Varanasi, or Benares in Hindi, was a nondescript fishing village in northern India before a man – a mortal – named Siddhartha came to a nearby temple as Lord Buddha and blessed the people and the river that gave them life so many centuries ago. Buddhism has long since given way to Hinduism in these parts, but the lingering auspiciousness has only intensified.
Today, Varanasi away from the river remains nondescript, even in its modern form. Slums, decrepit colonial homes, factories, a huge university, dirt and bettlenut-spit mingle to unimpress.
But Hindu devotees and devoted travellers alike know to ignore much of the city itself as it is the many individually named ghats that are the true lure. These steep, crumbling, uneven steps are each a platform for Hindu pilgrims to reveal their prayers. All the ghats lead down to the same source and effluence of life - the Holy River Ganges.
Despite having become horribly polluted over the last few years from raw sewage, cremated (or partially cremated) bodies, and dangerous pesticide run-offs from upstream, the Ganges still holds the power to cleanse souls.

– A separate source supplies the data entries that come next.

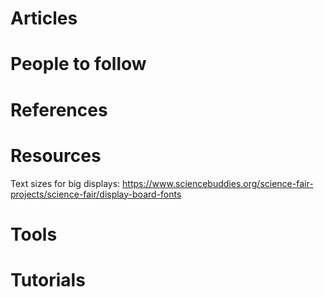 # Articles
# People to follow
# References
# Resources
Text sizes for big displays:  https://www.sciencebuddies.org/science-fair-projects/science-fair/display-board-fonts
# Tools
# Tutorials
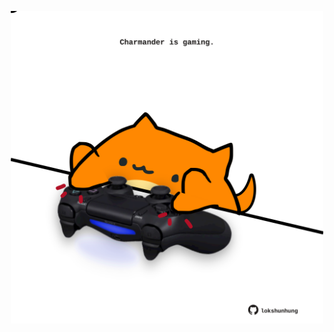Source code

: <!-- built at 16/03/2024, 13:00:45 UTC -->
<p align="center">
  <img width="500" height="500" src="./ReadmeImage.svg">
</p>
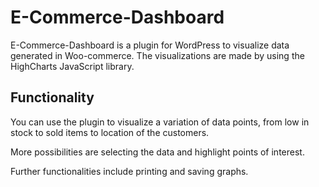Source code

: # E-Commerce-Dashboard

E-Commerce-Dashboard is a plugin for WordPress to visualize data generated in Woo-commerce. The visualizations are made by using the HighCharts JavaScript library.

## Functionality

You can use the plugin to visualize a variation of data points, from low in stock to sold items to location of the customers.

More possibilities are selecting the data and highlight points of interest.

Further functionalities include printing and saving graphs.
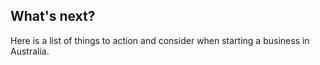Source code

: ## What's next?

Here is a list of things to action and consider when starting a business in Australia.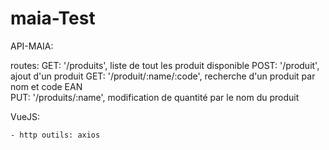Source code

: # maia-Test

API-MAIA: 

routes: 
    GET: '/produits', liste de tout les produit disponible
    POST: '/produit', ajout d'un produit
    GET: '/produit/:name/:code', recherche d'un produit par nom et code EAN  
    PUT: '/produits/:name', modification de quantité par le nom du produit

VueJS: 

    - http outils: axios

“I want nothing to do with a religion concerned with keeping the masses satisfied to live in hunger, filth and ignorance.” Nehru
My first impression of this spiritual vortex is a distinctly ugly one (however, it seems that the closer you get into the heart of the city, the more the city gets into your heart, blinding you to its mange). I have just arrived on the night train from Agra (Taj Mahal). As I am buffeted out of the dingy station by a sea of shouting and waving rickshaw drivers, I come face-to-face with a huge billboard advertising near-priceless jewelry – big and baubly, meant for ostentation.
And there, on the crumbling sidewalk at the foot of the billboard is a ragged family sprawled out in a malnourished stupor. It is only when you see something so socially irreconcilably that the cliché of India being a land of extremes takes on a fresh immediacy.